EXERCISE MATERIAL
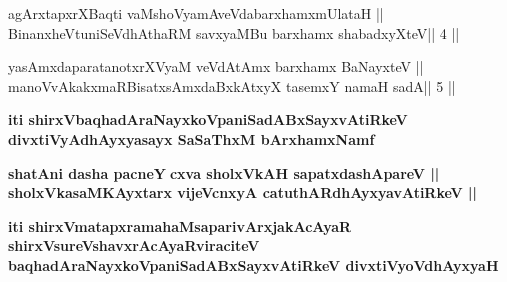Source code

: \begin{shl}
agArxtapxrXBaqti vaMshoV\s yamAveVdabarxhamxmUlataH ||
BinanxheVtuniSeVdhAthaRM savxyaMBu barxhamx shabadxyXteV\hfill || 4 ||
\end{shl}

\begin{shl}
yasAmxdaparatanotxrXV\s yaM veVdAtAmx barxhamx BaNayxteV ||
manoVvAkakxmaRBisatxsAmxdaBxkAtxyX tasemxY namaH sadA\hfill || 5 ||
\end{shl}

\begin{center}
{\bf iti shirxVbaqhadAraNayxkoVpaniSadABxSayxvAtiRkeV\\ 
divxtiVyAdhAyxyasayx SaSaThxM bArxhamxNamf}
\end{center}

\begin{center}
{\bf shatAni dasha pacneY$\;$cxva sholxVkAH sapatxdashApareV ||\\
sholxVkasaMKAyx\s tarx vijeVcnxyA catuthARdhAyxyavAtiRkeV ||}
\end{center}

\begin{center}
{\bf iti shirxVmatapxramahaMsaparivArxjakAcAyaR shirxVsureVshavxrAcAyaRviraciteV\\ 
baqhadAraNayxkoVpaniSadABxSayxvAtiRkeV divxtiVyoV\s dhAyxyaH}
\end{center}


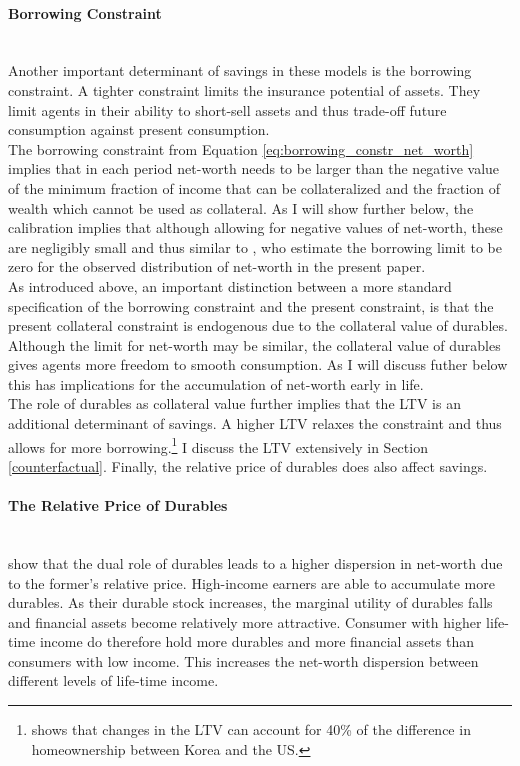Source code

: \documentclass[a4paper,12pt,legno]{article}
\newcommand{\myparagraph}[1]{\paragraph{#1}\mbox{}\\}
\begin{document}
\myparagraph{Borrowing Constraint} Another important determinant of savings in these models is the borrowing constraint. A tighter constraint limits the insurance potential of assets. They limit agents in their ability to short-sell assets and thus trade-off future consumption against present consumption. \\ 
The borrowing constraint from Equation \ref{eq:borrowing_constr_net_worth} implies that in each period net-worth needs to be larger than the negative value of the minimum fraction of income that can be collateralized and the fraction of wealth which cannot be used as collateral. As I will show further below, the calibration implies that although allowing for negative values of net-worth, these are negligibly small and thus similar to \cite{hintermaier2011}, who estimate the borrowing limit to be zero for the observed distribution of net-worth in the present paper. 
\\ 
As introduced above, an important distinction between a more standard specification of the borrowing constraint and the present constraint, is that the present collateral constraint is endogenous due to the collateral value of durables. Although the limit for net-worth may be similar, the collateral value of durables gives agents more freedom to smooth consumption. As I will discuss futher below this has implications for the accumulation of net-worth early in life.\\ The role of durables as collateral value further implies that the LTV is an additional determinant of savings. A higher LTV relaxes the constraint and thus allows for more borrowing.\footnote{\cite{cho2012accounting} shows that changes in the LTV can account for 40\% of the difference in homeownership between Korea and the US.} I discuss the LTV extensively in Section \ref{counterfactual}.
Finally, the relative price of durables does also affect savings.

\myparagraph{The Relative Price of Durables} \cite{FV&K2011} show that the dual role of durables leads to a higher dispersion in net-worth due to the former's relative price. High-income earners are able to accumulate more durables. As their durable stock increases, the marginal utility of durables falls and financial assets become relatively more attractive. Consumer with higher life-time income do therefore hold more durables and more financial assets than consumers with low income. This increases the net-worth dispersion between different levels of life-time income. 
\end{document}
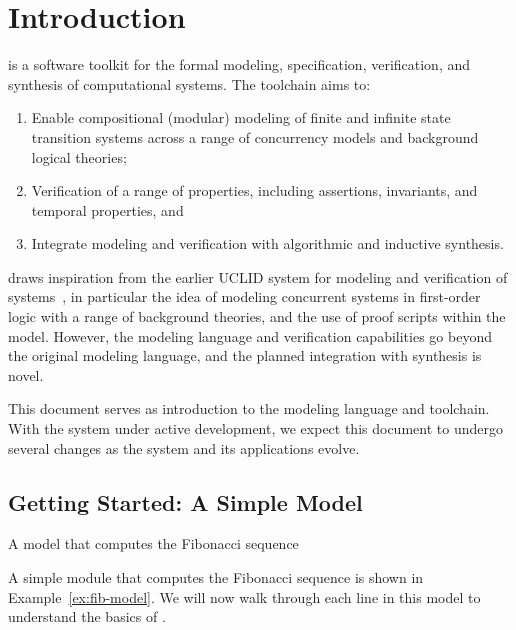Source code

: \chapter{Introduction}

\uclid{} is a software toolkit for the formal modeling, specification,
verification, and synthesis of computational systems. 
The \uclid{} toolchain aims to:
\begin{enumerate}
\item Enable compositional (modular) modeling of finite and infinite state transition systems across a range of concurrency models and background logical theories;
\item Verification of a range of properties, including assertions, invariants, and temporal properties, and %
\item Integrate modeling and verification with algorithmic and inductive synthesis.
\end{enumerate}

\uclid draws inspiration from the earlier {UCLID} system for modeling
and verification of systems~\cite{bryant-cav02,DBLP:conf/cav/LahiriS04}, in particular
the idea of modeling concurrent systems in first-order logic 
with a range of background theories, and the use of proof scripts
within the model. However, the \uclid modeling
language and verification capabilities go beyond the original modeling 
language, and the planned integration with synthesis is novel.

This document serves as introduction to the \uclid{} modeling 
language and toolchain. With the \uclid system under active
development, we expect this document to undergo several changes
as the system and its applications evolve.

\section{Getting Started: A Simple \uclid{} Model}

\begin{uclidlisting}[htbp]
    
    \label{ex:fib-model}
\caption{A \uclid{} model that computes the Fibonacci sequence}
\end{uclidlisting}

A simple \uclid{} module that computes the Fibonacci sequence is shown in Example~\ref{ex:fib-model}.  We will now walk through each line in this model to understand the basics of \uclid{}.

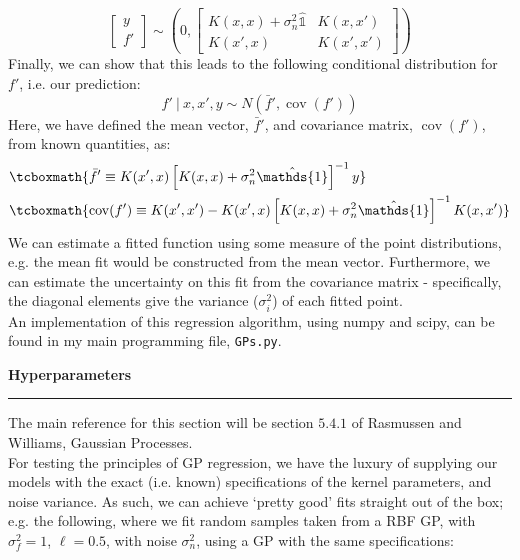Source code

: \documentclass[12pt]{article}
\newcommand{\minisection}[1]{
    \par\vspace{0.25cm}
    \textbf{#1}\par
    \vspace{0.1cm}
    \hrule
    \vspace{0.25cm}
}
\DeclareMathOperator{\cov}{cov}
\newcommand{\idop}{\hat{\mathds{1}}}
\begin{document}
    \begin{equation*}
        \begin{bmatrix}
            y\\ f'
        \end{bmatrix}\sim\left(
            0,\begin{bmatrix}
                K(x,x) + \sigma_n^2\idop & K(x,x')\\
                K(x',x) & K(x',x')
            \end{bmatrix}
        \right)
    \end{equation*}
    Finally, we can show that this leads to the following conditional distribution for $f'$, i.e. our prediction:
    \begin{equation*}
        f'\ |\ x,x',y \sim N(\bar f',\cov(f'))
    \end{equation*}
    Here, we have defined the mean vector, $\bar f'$, and covariance matrix, $\cov(f')$, from known quantities, as:
    \begin{align*}
        &\tcboxmath{\bar f' \equiv K(x',x)\left[ K(x,x) + \sigma_n^2\idop\right]^{-1}y}\\
        &\tcboxmath{\cov(f') \equiv K(x',x') - K(x',x)\left[ K(x,x) + \sigma_n^2\idop\right]^{-1} K(x,x')}
    \end{align*}
    We can estimate a fitted function using some measure of the point distributions, e.g. the mean fit would be constructed from the mean vector. Furthermore, we can estimate the uncertainty on this fit from the covariance matrix - specifically, the diagonal elements give the variance ($\sigma_i^2$) of each fitted point.\\
    An implementation of this regression algorithm, using numpy and scipy, can be found in my main programming file, \verb|GPs.py|.
    \minisection{Hyperparameters}
    The main reference for this section will be section $5.4.1$ of Rasmussen and Williams, Gaussian Processes.\\
    For testing the principles of GP regression, we have the luxury of supplying our models with the exact (i.e. known) specifications of the kernel parameters, and noise variance. As such, we can achieve `pretty good' fits straight out of the box; e.g. the following, where we fit random samples taken from a RBF GP, with $\sigma^2_f=1$, $\ell=0.5$, with noise $\sigma_n^2$, using a GP with the same specifications:
\end{document}
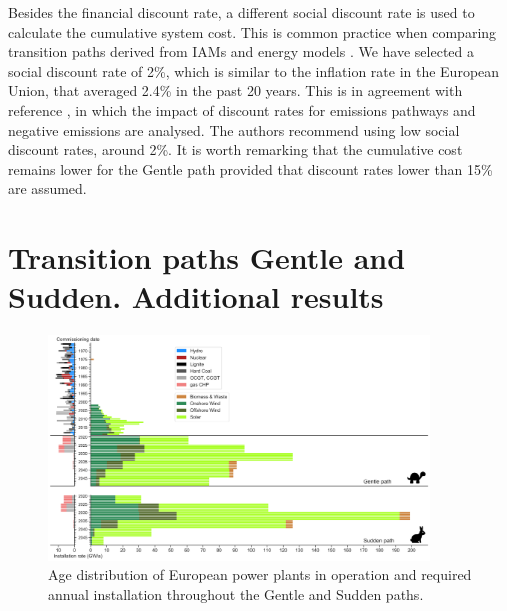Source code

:\documentclass[3p]{elsarticle} %
\begin{document}
Besides the financial discount rate, a different social discount rate is used to calculate the cumulative system cost. This is common practice when comparing transition paths derived from IAMs and energy models \cite{in-depth_2018, Hermelink_2015}. We have selected a social discount rate of 2\%, which is similar to the inflation rate in the European Union, that averaged 2.4\% in the past 20 years. This is in agreement with reference \cite{Emmerling_2019}, in which the impact of discount rates for  emissions pathways and negative emissions are analysed. The authors recommend using low social discount rates, around 2\%. It is worth remarking that the cumulative cost remains lower for the Gentle path provided that discount rates lower than 15\% are assumed.

\clearpage

\section{Transition paths Gentle and Sudden. Additional results}

\begin{figure}[!h]
\centering
\includegraphics[width=0.9\textwidth]{../figures/age_distribution_Base.png}
\caption{Age distribution of European power plants in operation \cite{powerplantmatching, IRENA_2019} and required annual installation throughout the Gentle and Sudden paths.} 
\end{figure}
\end{document}
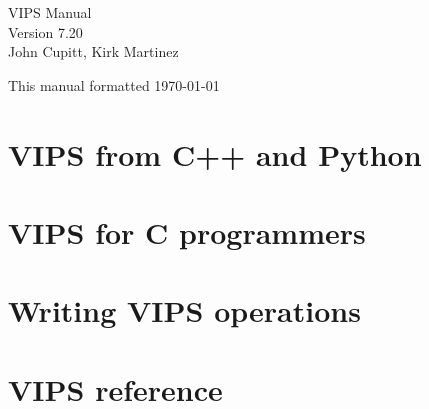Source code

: \documentclass[a4paper,twocolumn,dvips]{book}
\begin{document}

\begin{titlepage}
\thispagestyle{empty}
\begin{center}
\huge
VIPS Manual\\
\large Version 7.20\\
\vspace{0.5in}
\large
John Cupitt,
Kirk Martinez\\
\end{center}

\vspace{6in}

This manual formatted \today
\setcounter{page}{1}
\end{titlepage}

\tableofcontents
\thispagestyle{plain}

\listoffigures
\thispagestyle{plain}

\listoftables
\thispagestyle{plain}

{}
\thispagestyle{plain}
\cfoot{}

\chapter{VIPS from C++ and Python}








\chapter{VIPS for C programmers}








\chapter{Writing VIPS operations}






\chapter{VIPS reference}



\end{document}

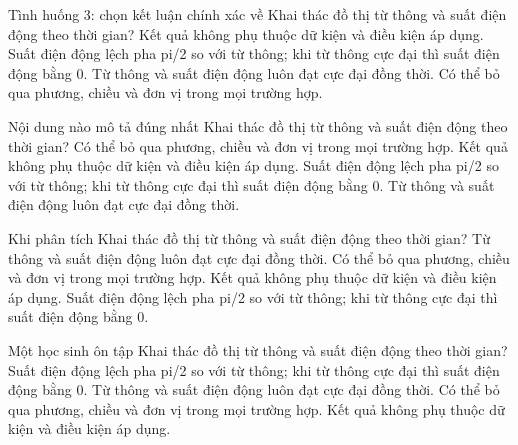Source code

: \begin{ex}
Tình huống 3: chọn kết luận chính xác về Khai thác đồ thị từ thông và suất điện động theo thời gian?
\choice
{Kết quả không phụ thuộc dữ kiện và điều kiện áp dụng.}
{\True Suất điện động lệch pha pi/2 so với từ thông; khi từ thông cực đại thì suất điện động bằng 0.}
{Từ thông và suất điện động luôn đạt cực đại đồng thời.}
{Có thể bỏ qua phương, chiều và đơn vị trong mọi trường hợp.}
\end{ex}

\begin{ex}
Nội dung nào mô tả đúng nhất Khai thác đồ thị từ thông và suất điện động theo thời gian?
\choice
{Có thể bỏ qua phương, chiều và đơn vị trong mọi trường hợp.}
{Kết quả không phụ thuộc dữ kiện và điều kiện áp dụng.}
{\True Suất điện động lệch pha pi/2 so với từ thông; khi từ thông cực đại thì suất điện động bằng 0.}
{Từ thông và suất điện động luôn đạt cực đại đồng thời.}
\end{ex}

\begin{ex}
Khi phân tích Khai thác đồ thị từ thông và suất điện động theo thời gian?
\choice
{Từ thông và suất điện động luôn đạt cực đại đồng thời.}
{Có thể bỏ qua phương, chiều và đơn vị trong mọi trường hợp.}
{Kết quả không phụ thuộc dữ kiện và điều kiện áp dụng.}
{\True Suất điện động lệch pha pi/2 so với từ thông; khi từ thông cực đại thì suất điện động bằng 0.}
\end{ex}

\begin{ex}
Một học sinh ôn tập Khai thác đồ thị từ thông và suất điện động theo thời gian?
\choice
{\True Suất điện động lệch pha pi/2 so với từ thông; khi từ thông cực đại thì suất điện động bằng 0.}
{Từ thông và suất điện động luôn đạt cực đại đồng thời.}
{Có thể bỏ qua phương, chiều và đơn vị trong mọi trường hợp.}
{Kết quả không phụ thuộc dữ kiện và điều kiện áp dụng.}
\end{ex}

WHAT THE TASK REQUIRES
Select and copy every line from the records that includes the word "value".

EXERCISE RESPONSE
The borrowing constraint from Equation \ref{eq:borrowing_constr_net_worth} implies that in each period net-worth needs to be larger than the negative value of the minimum fraction of income that can be collateralized and the fraction of wealth which cannot be used as collateral. As I will show further below, the calibration implies that although allowing for negative values of net-worth, these are negligibly small and thus similar to \cite{hintermaier2011}, who estimate the borrowing limit to be zero for the observed distribution of net-worth in the present paper. 
As introduced above, an important distinction between a more standard specification of the borrowing constraint and the present constraint, is that the present collateral constraint is endogenous due to the collateral value of durables. Although the limit for net-worth may be similar, the collateral value of durables gives agents more freedom to smooth consumption. As I will discuss futher below this has implications for the accumulation of net-worth early in life.\\ The role of durables as collateral value further implies that the LTV is an additional determinant of savings. A higher LTV relaxes the constraint and thus allows for more borrowing.\footnote{\cite{cho2012accounting} shows that changes in the LTV can account for 40\% of the difference in homeownership between Korea and the US.} I discuss the LTV extensively in Section \ref{counterfactual}.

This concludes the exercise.